Jodie Katsetos, a sixth-grade teacher at Arcadia Middle School in Oak Hall, Virginia, wrote a message on a large poster board in her classroom that read, “Walk Up Not Out.”
The world first found out about her action when she posted a photo of that message on Facebook. Her post went viral, which then led to ABC News paying her a visit.
The “Walk Up” idea arose in response to the national student protests, in which students walked out of class on March 14th and then observed 17 minutes of silence to honor the 17 people killed in the Parkland school shooting. Katsetos told ABC her suggestion was to augment rather than replace the student walkout:
“I am adamant about it staying positive,” she said about the dual messages of the walk out and walk up. “I’m not pushing either. I made those suggestions as alternatives to walking out and just an everyday reminder to include others and be considerate, which is something that I talk about with students each day.”
While Katsetos may not have been pushing either option, some others apparently view the “Walk Up” movement as a way to deflect from calls for stricter gun control. According to an article on Quartz, retired Texas teacher David Blair, who promoted the idea in a February Facebook post, said: “Gun control or more laws is not, and will not, be the answer.”
Quartz also noted that the Walk Up idea has been spread by groups who support the NRA:
The message is also being spread by adult groups with links to gun manufacturers. A post has been featured on the Facebook page of “One Million Moms Against Gun Control,” which has about 75,000 members, has an NRATV set as its main photo, and is affiliated with “Red Legion Tactical,” which sells military-grade weapons and gear, according to the group’s webpage.

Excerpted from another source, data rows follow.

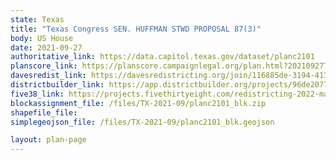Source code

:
 ```yaml
---
state: Texas
title: "Texas Congress SEN. HUFFMAN STWD PROPOSAL 87(3)"
body: US House
date: 2021-09-27
authoritative_link: https://data.capitol.texas.gov/dataset/planc2101
planscore_link: https://planscore.campaignlegal.org/plan.html?20210927T151218.823845785Z
davesredist_link: https://davesredistricting.org/join/116885de-3194-4130-b009-92ad813a0246
districtbuilder_link: https://app.districtbuilder.org/projects/96de2077-bd24-4226-b68a-2eb4560cb906
five38_link: https://projects.fivethirtyeight.com/redistricting-2022-maps/texas/draft_plan_1/
blockassignment_file: /files/TX-2021-09/planc2101_blk.zip
shapefile_file:
simplegeojson_file: /files/TX-2021-09/planc2101_blk.geojson

layout: plan-page
---
```

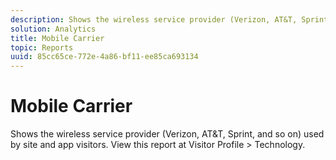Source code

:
 ```yaml
---
description: Shows the wireless service provider (Verizon, AT&T, Sprint, and so on) used by site and app visitors. View this report at Visitor Profile > Technology.
solution: Analytics
title: Mobile Carrier
topic: Reports
uuid: 85cc65ce-772e-4a86-bf11-ee85ca693134
---
```


# Mobile Carrier

Shows the wireless service provider (Verizon, AT&T, Sprint, and so on) used by site and app visitors. View this report at Visitor Profile > Technology.

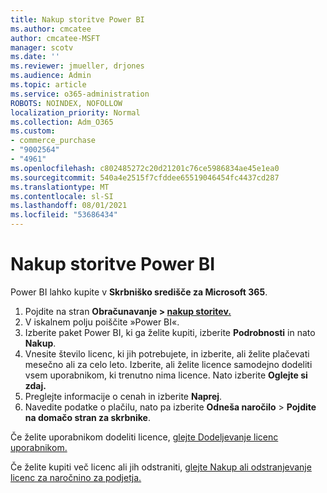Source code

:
 ```yaml
---
title: Nakup storitve Power BI
ms.author: cmcatee
author: cmcatee-MSFT
manager: scotv
ms.date: ''
ms.reviewer: jmueller, drjones
ms.audience: Admin
ms.topic: article
ms.service: o365-administration
ROBOTS: NOINDEX, NOFOLLOW
localization_priority: Normal
ms.collection: Adm_O365
ms.custom:
- commerce_purchase
- "9002564"
- "4961"
ms.openlocfilehash: c802485272c20d21201c76ce5986834ae45e1ea0
ms.sourcegitcommit: 540a4e2515f7cfddee65519046454fc4437cd287
ms.translationtype: MT
ms.contentlocale: sl-SI
ms.lasthandoff: 08/01/2021
ms.locfileid: "53686434"
---
```

# <a name="purchase-power-bi"></a>Nakup storitve Power BI

Power BI lahko kupite v **Skrbniško središče za Microsoft 365**.

1. Pojdite na stran **Obračunavanje > [nakup storitev.](https://go.microsoft.com/fwlink/p/?linkid=868433)**
2. V iskalnem polju poiščite »Power BI«.
3. Izberite paket Power BI, ki ga želite kupiti, izberite **Podrobnosti** in nato **Nakup**.
4. Vnesite število licenc, ki jih potrebujete, in izberite, ali želite plačevati mesečno ali za celo leto. Izberite, ali želite licence samodejno dodeliti vsem uporabnikom, ki trenutno nima licence. Nato izberite **Oglejte si zdaj.**
5. Preglejte informacije o cenah in izberite **Naprej**.
6. Navedite podatke o plačilu, nato pa izberite **Odneša naročilo**  >  **Pojdite na domačo stran za skrbnike**.

Če želite uporabnikom dodeliti licence, [glejte Dodeljevanje licenc uporabnikom.](/microsoft-365/admin/manage/assign-licenses-to-users)

Če želite kupiti več licenc ali jih odstraniti, [glejte Nakup ali odstranjevanje licenc za naročnino za podjetja.](/microsoft-365/commerce/licenses/buy-licenses)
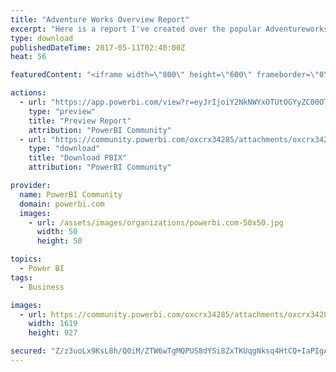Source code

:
 ```yaml
---
title: "Adventure Works Overview Report"
excerpt: "Here is a report I've created over the popular Adventureworks database. I have inserted all the data into a CRM instance (Xynics CRM) and imported"
type: download
publishedDateTime: 2017-05-11T02:40:00Z
heat: 56

featuredContent: "<iframe width=\"800\" height=\"600\" frameborder=\"0\" src=\"https://app.powerbi.com/view?r=eyJrIjoiY2NkNWYxOTUtOGYyZC00OTAzLThmNjMtNzkzN2M3OGI2NmZjIiwidCI6IjY4ZWVjZjcyLWQwOTEtNDI5OS05YmM2LTg2ZjMyNzgwZDdiMiIsImMiOjh9\"></iframe>"

actions:
  - url: "https://app.powerbi.com/view?r=eyJrIjoiY2NkNWYxOTUtOGYyZC00OTAzLThmNjMtNzkzN2M3OGI2NmZjIiwidCI6IjY4ZWVjZjcyLWQwOTEtNDI5OS05YmM2LTg2ZjMyNzgwZDdiMiIsImMiOjh9"
    type: "preview"
    title: "Preview Report"
    attribution: "PowerBI Community"
  - url: "https://community.powerbi.com/oxcrx34285/attachments/oxcrx34285/DataStoriesGallery/846/2/XCRMAdventureWorksDemoV2.pbix"
    type: "download"
    title: "Download PBIX"
    attribution: "PowerBI Community"

provider:
  name: PowerBI Community
  domain: powerbi.com
  images:
    - url: /assets/images/organizations/powerbi.com-50x50.jpg
      width: 50
      height: 50

topics:
  - Power BI
tags:
  - Business

images:
  - url: https://community.powerbi.com/oxcrx34285/attachments/oxcrx34285/DataStoriesGallery/846/1/Aw_PBI.PNG
    width: 1619
    height: 927

secured: "Z/z3uoLx9KsL8h/Q0iM/ZTW6wTgMQPUS8dYSi8ZxTKUqgNksq4HtCQ+IaPIgAA4uTooNuE40xK2dV9sp96W9fxTLQrMgQZokqy/uhhMOztg00Gy0zWd92tH7osp7a7ucHi8AK4dOS4FlCRWsOLDx/53ev+NLduGBJGHL9FhFwTNBi5/ZWTloyRkNiv32bEfRCnOESre6aeXp+vOKNFdcJED8iLw0DQZN9XXuWQS4Yroh4dqxrMi/+gQ+NCWC4znT+NO1vNfrLAGqAKjFgEL07dahI+0G2OqsgccG5A+dHV4d8bW7jImIdng4jMoJEHpfbIdJqtWh3m9nFZw46xzqFRVYMmhNpouZof/jPyS+9XFiaTf9Q4jKFp9gPbnAacJY;g3DButCJ+hzeiO5K5Ycjdg=="
---
```


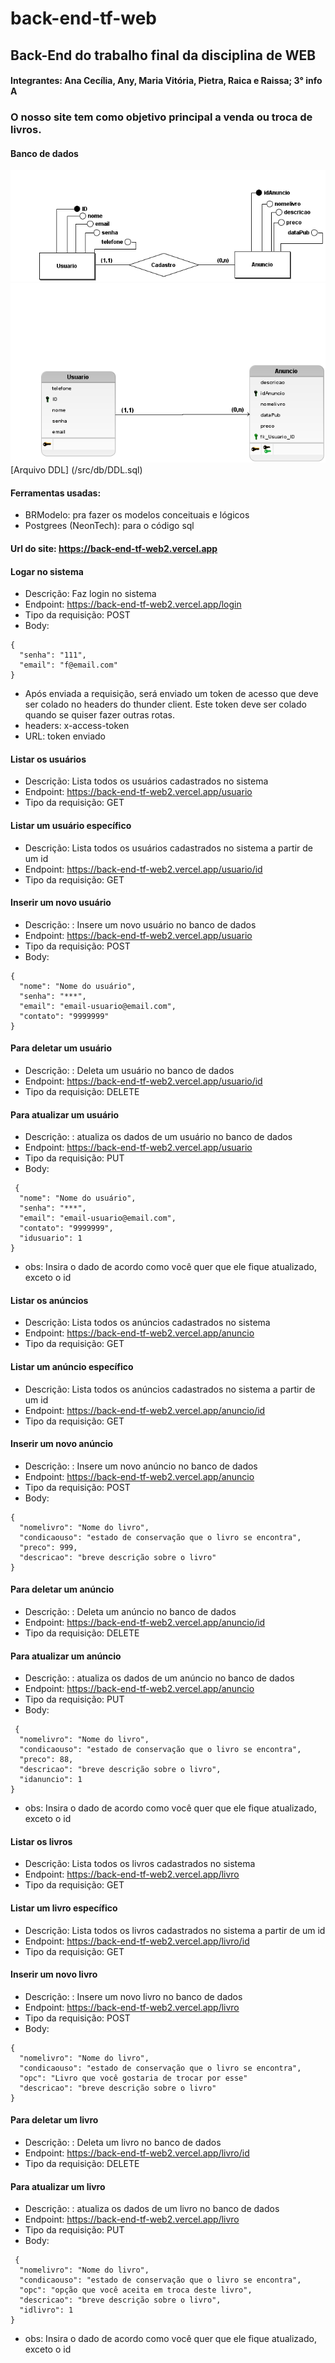 # back-end-tf-web
## Back-End do trabalho final da disciplina de WEB
#### Integrantes: Ana Cecília, Any, Maria Vitória, Pietra, Raica e Raissa; 3° info A

### O nosso site tem como objetivo principal a venda ou troca de livros.

#### Banco de dados

![](/src/db/Coonceitualmodelo.png)
![](/src/db/LogicoModelo.png)
[Arquivo DDL] (/src/db/DDL.sql)

#### Ferramentas usadas:
- BRModelo: pra fazer os modelos conceituais e lógicos
- Postgrees (NeonTech): para o código sql


#### Url do site: https://back-end-tf-web2.vercel.app 


#### Logar no sistema
- Descrição: Faz login no sistema
- Endpoint: https://back-end-tf-web2.vercel.app/login
- Tipo da requisição: POST
- Body: 
```
{
  "senha": "111",
  "email": "f@email.com"
}
```
- Após enviada a requisição, será enviado um token de acesso que deve ser colado no headers do thunder client. Este token deve ser colado quando se quiser fazer outras rotas.
- headers: x-access-token
- URL: token enviado

#### Listar os usuários
- Descrição: Lista todos os usuários cadastrados no sistema
- Endpoint: https://back-end-tf-web2.vercel.app/usuario
- Tipo da requisição: GET 

#### Listar um usuário específico
- Descrição: Lista todos os usuários cadastrados no sistema a partir de um id
- Endpoint: https://back-end-tf-web2.vercel.app/usuario/id
- Tipo da requisição: GET 

#### Inserir um novo usuário
- Descrição: : Insere um novo usuário no banco de dados
- Endpoint: https://back-end-tf-web2.vercel.app/usuario
- Tipo da requisição: POST
- Body: 
```
{
  "nome": "Nome do usuário",
  "senha": "***",
  "email": "email-usuario@email.com",
  "contato": "9999999"
}
```

#### Para deletar um usuário
- Descrição: : Deleta um  usuário no banco de dados
- Endpoint: https://back-end-tf-web2.vercel.app/usuario/id
- Tipo da requisição: DELETE

#### Para atualizar um usuário
- Descrição: : atualiza os dados de um  usuário no banco de dados
- Endpoint: https://back-end-tf-web2.vercel.app/usuario
- Tipo da requisição: PUT
- Body: 
```
 {
  "nome": "Nome do usuário",
  "senha": "***",
  "email": "email-usuario@email.com",
  "contato": "9999999",
  "idusuario": 1
}
```
- obs: Insira o dado de acordo como você quer que ele fique atualizado, exceto o id

#### Listar os anúncios
- Descrição: Lista todos os anúncios cadastrados no sistema
- Endpoint: https://back-end-tf-web2.vercel.app/anuncio
- Tipo da requisição: GET 

#### Listar um anúncio específico
- Descrição: Lista todos os anúncios cadastrados no sistema a partir de um id
- Endpoint: https://back-end-tf-web2.vercel.app/anuncio/id
- Tipo da requisição: GET 

#### Inserir um novo anúncio
- Descrição: : Insere um novo anúncio no banco de dados
- Endpoint: https://back-end-tf-web2.vercel.app/anuncio
- Tipo da requisição: POST
- Body: 
```
{
  "nomelivro": "Nome do livro",
  "condicaouso": "estado de conservação que o livro se encontra",
  "preco": 999,
  "descricao": "breve descrição sobre o livro"
}
```

#### Para deletar um anúncio
- Descrição: : Deleta um  anúncio no banco de dados
- Endpoint: https://back-end-tf-web2.vercel.app/anuncio/id
- Tipo da requisição: DELETE

#### Para atualizar um anúncio
- Descrição: : atualiza os dados de um anúncio no banco de dados
- Endpoint: https://back-end-tf-web2.vercel.app/anuncio
- Tipo da requisição: PUT
- Body: 
```
 {
  "nomelivro": "Nome do livro",
  "condicaouso": "estado de conservação que o livro se encontra",
  "preco": 88,
  "descricao": "breve descrição sobre o livro",
  "idanuncio": 1
}
```
- obs: Insira o dado de acordo como você quer que ele fique atualizado, exceto o id

#### Listar os livros
- Descrição: Lista todos os livros cadastrados no sistema
- Endpoint: https://back-end-tf-web2.vercel.app/livro
- Tipo da requisição: GET 

#### Listar um livro específico
- Descrição: Lista todos os livros cadastrados no sistema a partir de um id
- Endpoint: https://back-end-tf-web2.vercel.app/livro/id
- Tipo da requisição: GET 

#### Inserir um novo livro
- Descrição: : Insere um novo livro no banco de dados
- Endpoint: https://back-end-tf-web2.vercel.app/livro
- Tipo da requisição: POST
- Body: 
```
{
  "nomelivro": "Nome do livro",
  "condicaouso": "estado de conservação que o livro se encontra",
  "opc": "Livro que você gostaria de trocar por esse"
  "descricao": "breve descrição sobre o livro"
}
```

#### Para deletar um livro
- Descrição: : Deleta um  livro no banco de dados
- Endpoint: https://back-end-tf-web2.vercel.app/livro/id
- Tipo da requisição: DELETE

#### Para atualizar um livro
- Descrição: : atualiza os dados de um livro no banco de dados
- Endpoint: https://back-end-tf-web2.vercel.app/livro
- Tipo da requisição: PUT
- Body: 
```
 {
  "nomelivro": "Nome do livro",
  "condicaouso": "estado de conservação que o livro se encontra",
  "opc": "opção que você aceita em troca deste livro",
  "descricao": "breve descrição sobre o livro",
  "idlivro": 1
}
```
- obs: Insira o dado de acordo como você quer que ele fique atualizado, exceto o id
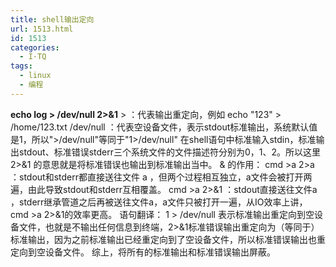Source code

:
 ```yaml
---
title: shell输出定向
url: 1513.html
id: 1513
categories:
  - I·TQ
tags:
  - linux
  - 编程
---
```


**echo log > /dev/null 2>&1** > ：代表输出重定向，例如 echo "123" > /home/123.txt /dev/null ：代表空设备文件，表示stdout标准输出，系统默认值是1，所以">/dev/null"等同于"1>/dev/null" 在shell语句中标准输入stdin，标准输出stdout、标准错误stderr三个系统文件的文件描述符分别为0，1、2。所以这里2>&1 的意思就是将标准错误也输出到标准输出当中。 & 的作用： cmd >a 2>a ：stdout和stderr都直接送往文件 a ，但两个过程相互独立，a文件会被打开两遍，由此导致stdout和stderr互相覆盖。 cmd >a 2>&1 ：stdout直接送往文件a ，stderr继承管道之后再被送往文件a，a文件只被打开一遍，从IO效率上讲，cmd >a 2>&1的效率更高。 语句翻译： 1 > /dev/null 表示标准输出重定向到空设备文件，也就是不输出任何信息到终端，2>&1标准错误输出重定向为（等同于）标准输出，因为之前标准输出已经重定向到了空设备文件，所以标准错误输出也重定向到空设备文件。 综上，将所有的标准输出和标准错误输出屏蔽。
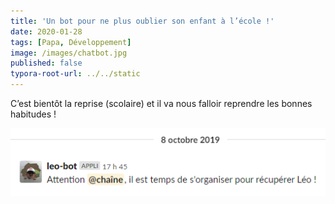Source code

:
 ```yaml
---
title: 'Un bot pour ne plus oublier son enfant à l’école !'
date: 2020-01-28
tags: [Papa, Développement]
image: /images/chatbot.jpg
published: false
typora-root-url: ../../static
---
```


C’est bientôt la reprise (scolaire) et il va nous falloir reprendre les bonnes habitudes !

![](/images/leo-bot-demo.png)
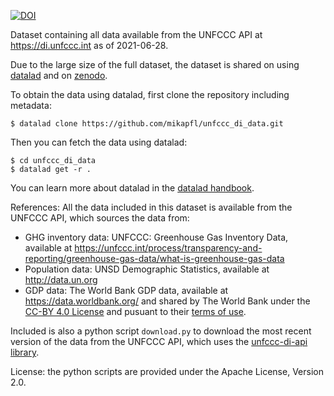 [![DOI](https://zenodo.org/badge/DOI/10.5281/zenodo.4198782.svg)](https://doi.org/10.5281/zenodo.4198782)

Dataset containing all data available from the UNFCCC API at https://di.unfccc.int as of 2021-06-28.

Due to the large size of the full dataset, the dataset is shared on using [datalad](https://www.datalad.org/) and on [zenodo](https://doi.org/10.5281/zenodo.4198782).

To obtain the data using datalad, first clone the repository including metadata:
```shell
$ datalad clone https://github.com/mikapfl/unfccc_di_data.git
```
Then you can fetch the data using datalad:
```shell
$ cd unfccc_di_data
$ datalad get -r .
```
You can learn more about datalad in the [datalad handbook](http://handbook.datalad.org).

References:
All the data included in this dataset is available from the UNFCCC API, which sources the data from:
* GHG inventory data: UNFCCC: Greenhouse Gas Inventory Data, available at https://unfccc.int/process/transparency-and-reporting/greenhouse-gas-data/what-is-greenhouse-gas-data
* Population data: UNSD Demographic Statistics, available at http://data.un.org
* GDP data: The World Bank GDP data, available at https://data.worldbank.org/ and shared by The World Bank under the [CC-BY 4.0 License](https://creativecommons.org/licenses/by/4.0/) and pusuant to their [terms of use](https://data.worldbank.org/summary-terms-of-use).

Included is also a python script `download.py` to download the most recent version of the data from the UNFCCC API, which uses the [unfccc-di-api library](https://pypi.org/project/unfccc-di-api/).

License: the python scripts are provided under the Apache License, Version 2.0.
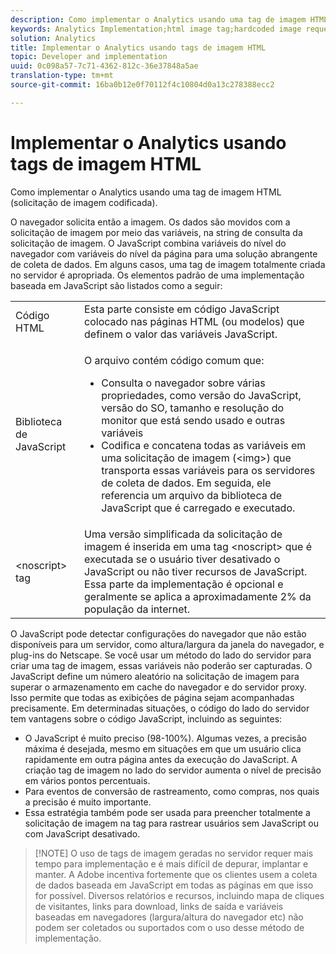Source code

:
 ```yaml
---
description: Como implementar o Analytics usando uma tag de imagem HTML (solicitação de imagem codificada).
keywords: Analytics Implementation;html image tag;hardcoded image request
solution: Analytics
title: Implementar o Analytics usando tags de imagem HTML
topic: Developer and implementation
uuid: 0c098a57-7c71-4362-812c-36e37848a5ae
translation-type: tm+mt
source-git-commit: 16ba0b12e0f70112f4c10804d0a13c278388ecc2

---
```



# Implementar o Analytics usando tags de imagem HTML

Como implementar o Analytics usando uma tag de imagem HTML (solicitação de imagem codificada).

O navegador solicita então a imagem. Os dados são movidos com a solicitação de imagem por meio das variáveis, na string de consulta da solicitação de imagem. O JavaScript combina variáveis do nível do navegador com variáveis do nível da página para uma solução abrangente de coleta de dados. Em alguns casos, uma tag de imagem totalmente criada no servidor é apropriada. Os elementos padrão de uma implementação baseada em JavaScript são listados como a seguir:

<table id="table_20BBE4387F234CF199E6C99741AF265C"> 
 <tbody> 
  <tr> 
   <td> Código HTML </td> 
   <td> Esta parte consiste em código JavaScript colocado nas páginas HTML (ou modelos) que definem o valor das variáveis JavaScript. </td> 
  </tr> 
  <tr> 
   <td> Biblioteca de JavaScript </td> 
   <td> <p>O arquivo contém código comum que: </p> 
    <ul id="ul_ED50D66F2B2B476E8D9063099995998D"> 
     <li id="li_E88F6F28EC8946469ADCEAFF2F0A4EBA">Consulta o navegador sobre várias propriedades, como versão do JavaScript, versão do SO, tamanho e resolução do monitor que está sendo usado e outras variáveis </li> 
     <li id="li_5CEBE37709D943B7921447FA7054A565">Codifica e concatena todas as variáveis em uma solicitação de imagem (&lt;img&gt;) que transporta essas variáveis para os servidores de coleta de dados. Em seguida, ele referencia um arquivo da biblioteca de JavaScript que é carregado e executado. </li> 
    </ul> </td> 
  </tr> 
  <tr> 
   <td> &lt;noscript&gt; tag </td> 
   <td> Uma versão simplificada da solicitação de imagem é inserida em uma tag &lt;noscript&gt; que é executada se o usuário tiver desativado o JavaScript ou não tiver recursos de JavaScript. Essa parte da implementação é opcional e geralmente se aplica a aproximadamente 2% da população da internet. </td> 
  </tr> 
 </tbody> 
</table>

O JavaScript pode detectar configurações do navegador que não estão disponíveis para um servidor, como altura/largura da janela do navegador, e plug-ins do Netscape. Se você usar um método do lado do servidor para criar uma tag de imagem, essas variáveis não poderão ser capturadas. O JavaScript define um número aleatório na solicitação de imagem para superar o armazenamento em cache do navegador e do servidor proxy. Isso permite que todas as exibições de página sejam acompanhadas precisamente. Em determinadas situações, o código do lado do servidor tem vantagens sobre o código JavaScript, incluindo as seguintes:

* O JavaScript é muito preciso (98-100%). Algumas vezes, a precisão máxima é desejada, mesmo em situações em que um usuário clica rapidamente em outra página antes da execução do JavaScript. A criação tag de imagem no lado do servidor aumenta o nível de precisão em vários pontos percentuais.
* Para eventos de conversão de rastreamento, como compras, nos quais a precisão é muito importante.
* Essa estratégia também pode ser usada para preencher totalmente a solicitação de imagem na tag <noscript> para rastrear usuários sem JavaScript ou com JavaScript desativado.

> [!NOTE] O uso de tags de imagem geradas no servidor requer mais tempo para implementação e é mais difícil de depurar, implantar e manter. A Adobe incentiva fortemente que os clientes usem a coleta de dados baseada em JavaScript em todas as páginas em que isso for possível. Diversos relatórios e recursos, incluindo mapa de cliques de visitantes, links para download, links de saída e variáveis baseadas em navegadores (largura/altura do navegador etc) não podem ser coletados ou suportados com o uso desse método de implementação.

Hmmmm…I wonder if that’s why the idea is “WalkUpNotOut.”
Regardless of where this “Walk Up” idea came from, I can go along with the idea of being nice to fellow students. We live in an interconnected and interdependent world, and making an effort to get along with others is generally a good idea.
However, I do have a problem with the idea that simply “walking up” will somehow prevent school shootings. For one thing, it sounds like victim blaming: if somebody shoots up a school, the inference is that the students must have somehow bullied or been unkind to the shooter. This kind of thinking can lead to the outrageous idea that the victims in a sense were responsible for what happened to them. I’m not saying that’s what “Walk Up Not Out” advocates are saying; but that’s a logical implication.
Beyond that, I don’t believe walking up to people will have much effect on school shootings. I base that belief on personal experience.
Many years ago I worked for the New York State Employment Service, which helped match employers with job seekers. It also served as a mandatory resource for able-bodied people collecting unemployment insurance or welfare, who were required to visit on a regular basis.
I remember one client in particular who was on welfare and visited regularly. She was generally well-dressed and appeared intelligent. She also exuded a certain strong emotional intensity. While she was usually cool and remote, on occasion she would erupt in anger, yelling and at least once slamming a chair against the side of a counselor’s desk.
Our dealings with her finally ended when – for reasons unclear – she threw a neighbor’s baby into a creek. Fortunately, others saw this action and the baby was saved. But her time in the welfare system ended with an extended stay in the corrections system.
Whatever inner demons this woman was dealing with, our being nice to her wasn’t going to make much of a difference. Some people just have such inner demons, and there’s little an untrained teacher, student or some other person can do to “fix” them.
Keeping AR15s out of their hands would be a great idea though.